Lines where the string "calculate" appears are to be copied from the entries below.

[Records drawn from a dataset]
• • •

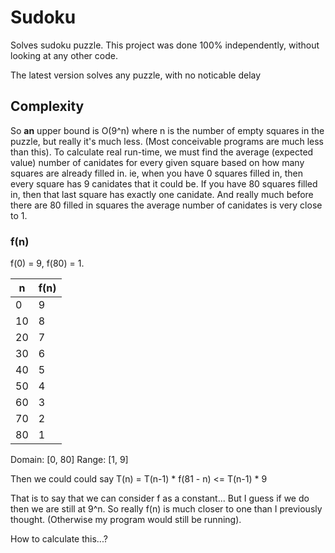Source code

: # Sudoku

Solves sudoku puzzle. This project was done 100% independently, without looking at any other code.

The latest version solves any puzzle, with no noticable delay

## Complexity

So **an** upper bound is O(9^n) where n is the number of empty squares in the puzzle, but really it's much less. (Most conceivable programs are much less than this). To calculate real run-time, we must find the average (expected value) number of canidates for every given square based on how many squares are already filled in. ie, when you have 0 squares filled in, then every square has 9 canidates that it could be. If you have 80 squares filled in, then that last square has exactly one canidate. And really much before there are 80 filled in squares the average number of canidates is very close to 1. 

### f(n)

f(0) = 9, f(80) = 1.

|  n  |f(n)|
|---- |----|
|  0  | 9  |
|  10 | 8  |
|  20 | 7  |
|  30 | 6  |
|  40 | 5  |
|  50 | 4  |
|  60 | 3  |
|  70 | 2  |
|  80 | 1  |


Domain: [0, 80]
Range: [1, 9] 

Then we could could say T(n) = T(n-1) * f(81 - n) <= T(n-1) * 9

That is to say that we can consider f as a constant... But I guess if we do then we are still at 9^n. So really f(n) is much closer to one than I previously thought. (Otherwise my program would still be running).

How to calculate this...?

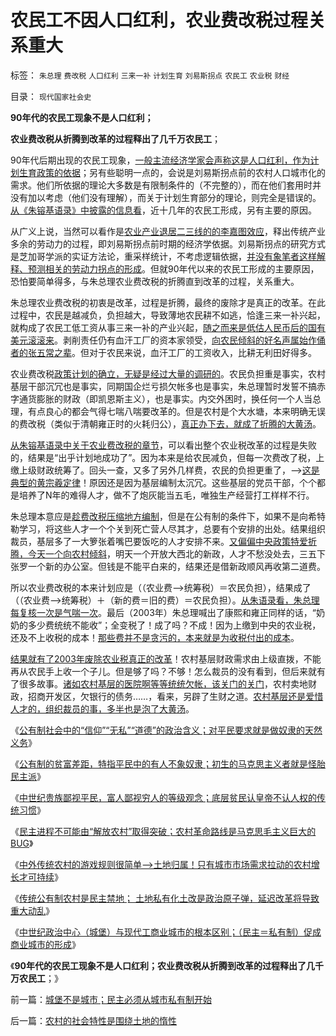 # 农民工不因人口红利，农业费改税过程关系重大

标签： `朱总理` `费改税` `人口红利` `三来一补` `计划生育` `刘易斯拐点` `农民工` `农业税` `财经` 

目录： `现代国家社会史`

**90年代的农民工现象不是人口红利；**

**农业费改税从折腾到改革的过程释出了几千万农民工**；

90年代后期出现的农民工现象，[一般主流经济学家会声称这是人口红利，作为计划生育政策的依据](../../../2010/12/25/计划生育正令整个中国社会瓦解.md)；另有些聪明一点的，会说是刘易斯拐点前的农村人口城市化的需求。他们所依据的理论大多数是有限制条件的（不完整的），而在他们套用时并没有加以考虑（他们没有理解），而关于计划生育部分的理论，则完全是错误的。[从《朱镕基语录》中披露的信息看](http://darthvad.blog.163.com/blog/static/5339947020111028459167/)，近十几年的农民工形成，另有主要的原因。

从广义上说，当然可以看作是[农业产业退居二三线的的李嘉图效应](../../../2011/3/10/圈地运动和农民工.md)，释出传统产业多余的劳动力的过程，即刘易斯拐点前时期的经济学依据。刘易斯拐点的研究方式是芝加哥学派的实证方法论，重采样统计，不考虑逻辑依据，[并没有象笔者这样解释、预测相关的劳动力拐点的形成](../../../2011/3/18/失业危机＝（前刘易斯拐点＋后刘易斯拐点）.md)。但就90年代以来的农民工形成的主要原因，恐怕要简单得多，与朱总理农业费改税的折腾直到改革的过程，关系重大。

朱总理农业费改税的初衷是改革，过程是折腾，最终的废除才是真正的改革。在此过程中，农民是越减负，负担越大，导致薄地农民耕不如逃，恰逢三来一补兴起，就构成了农民工低工资从事三来一补的产业兴起，[随之而来是低估人民币后的国有美元滚滚来](../../../2009/5/3/全球化黄宗羲定律：汇率高，百姓苦；低，百姓苦.md)。剥削责任仍有血汗工厂的资本家领受，[向农民倾斜的好名声属始作俑者的张五常之辈](../../../2007/11/18/绝症中的国企，人民币不升值，农民就太苦了.md)。但对于农民来说，血汗工厂的工资收入，比耕无利田好得多。

农业费改税[政策计划的确立，无疑是经过大量的调研的](../../../2010/11/27/马克思主义社会实践史.md)。农民负担重是事实，农村基层干部沉冗也是事实，同期国企烂亏损欠帐多也是事实，朱总理暂时发誓不搞赤字通货膨胀的财政（即凯恩斯主义），也是事实。内交外困时，换任何一个人当总理，有点良心的都会气得七喘八喘要改革的。但是农村是个大水塘，本来明确无误的费改税（类似于清朝雍正时的火耗归公），[真正办下去，就成了折腾的大黄汤](../../../2010/4/29/维护公有制公值耗散经济结构的三种人.md)。

[从朱镕基语录中关于农业费改税的章节](../../../2011/11/1/从《朱镕基讲话实录》勘探政策演绎逻辑的过程.md)，可以看出整个农业税改革的过程是失败的，结果是“出乎计划地成功了”。因为本来是给农民减负，但每一次费改了税，上缴上级财政统筹了。回头一查，又多了另外几样费，农民的负担更重了，——>[这是典型的黄宗羲定律](../../../2009/2/9/人权经济学之“黄宗羲定律”.md)！原因还是因为基层编制太沉冗。这些基层的党员干部，个个都是培养了N年的难得人才，做不了炮灰能当五毛，唯独生产经营打工样样不行。

朱总理本意应是[趁费改税压缩地方编制](../../../2009/7/13/为什么减少行政成本就是增强国力.md)，但是在公有制的条件下，如果不是向希特勒学习，将这些人才一个个关到死亡营人尽其才，总要有个安排的出处。结果组织裁员，基层多了一大箩张着嘴巴要饭吃的人才安排不来。[又偏偏中央政策特爱折腾，今天一个向农村倾斜](../../../2011/10/20/解读追加万亿农业投资,市场效果很悲观.md)，明天一个开放大西北的新政，人才不愁没处去，三五下张罗一个新的办公室。但钱是不能平白来的，结果还是借新政顺风再收第二道费。

所以农业费改税的本来计划应是（（农业费——>统筹税）＝农民负担），结果成了（（农业费——>统筹税）＋（新的费＝旧的费）＝农民负担）。[从朱语录看，朱总理每复核一次是气喘一次](../../../2011/11/1/《朱镕基讲话实录》的经济史价值和方法论.md)。最后（2003年）朱总理喊出了康熙和雍正同样的话，“奶奶的多少费统统不能收”；全变税了！成了吗？不成！因为上缴到中央的农业税，还及不上收税的成本！[那些费并不是贪污的，本来就是为收税付出的成本](../../../2011/11/3/民愤极大的贪官是怎么炼成的.md)。

[结果就有了2003年废除农业税真正的改革](../../../2011/6/21/讲政治的保障房中的凯恩斯主义.md)！农村基层财政需求由上级直拨，不能再从农民手上收一个子儿。但是够了吗？不够！怎么裁员的没有看到，但后来就有了很多故事。[诸如农村基层的医院啊等等统统欠帐，该关门的关门](../../../2010/7/14/公费医疗和公立医疗是医改巨障.md)，农村卖地财政，招商开发区，欠银行的债务……，看来，另辟了生财之道。[农村基层还是爱惜人才的，组织裁员的事，多半也是泡了大黄汤](../../../2009/12/30/国有单位总是20%的人做了80%的工作.md)。

《[公有制社会中的“信仰”“无私”“道德”的政治含义；对平民要求就是做奴隶的天然义务](../../../2011/11/16/“信仰”“无私”“道德”“向弱者倾斜”的含义.md)》

《[公有制的贫富差距，特指平民中的有人不象奴隶；初生的马克思主义者就是怪胎民主派](../../../2011/11/16/公有制仇富“贫富差距”的含义.md)》

《[中世纪贵族鄙视平民，富人鄙视穷人的等级观念；底层贫民认皇帝不认人权的传统习惯](../../../2011/11/17/贵族蔑视平民，富人鄙视穷人.md)》

《[民主进程不可能由“解放农村”取得突破；农村革命路线是马克思毛主义巨大的BUG](../../../2011/11/17/民主进程不可能由农村突破.md)》

《[中外传统农村的游戏规则很简单——>土地归属！只有城市市场需求拉动的农村增长才可持续](../../../2011/11/17/中外传统农村的革命游戏规则.md)》

《[传统公有制农村是民主禁地； 土地私有化土改是政治原子弹，延迟改革将导致重大动乱](../../../2011/11/18/延误农村土地私有化改革，将酝酿重大动乱.md)》

《[中世纪政治中心（城堡）与现代工商业城市的根本区别；（民主＝私有制）促成商业城市的形成](../../../2011/11/18/城堡不是城市；民主必须从城市私有制开始.md)》

《**90年代的农民工现象不是人口红利；农业费改税从折腾到改革的过程释出了几千万农民工**；》



前一篇：[城堡不是城市；民主必须从城市私有制开始](../../../2011/11/18/城堡不是城市；民主必须从城市私有制开始.md)

后一篇：[农村的社会特性是围绕土地的惰性](../../../2011/11/18/农村的社会特性是围绕土地的惰性.md)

• • •

> Your solution:
So **an** upper bound is O(9^n) where n is the number of empty squares in the puzzle, but really it's much less. (Most conceivable programs are much less than this). To calculate real run-time, we must find the average (expected value) number of canidates for every given square based on how many squares are already filled in. ie, when you have 0 squares filled in, then every square has 9 canidates that it could be. If you have 80 squares filled in, then that last square has exactly one canidate. And really much before there are 80 filled in squares the average number of canidates is very close to 1. 
How to calculate this...?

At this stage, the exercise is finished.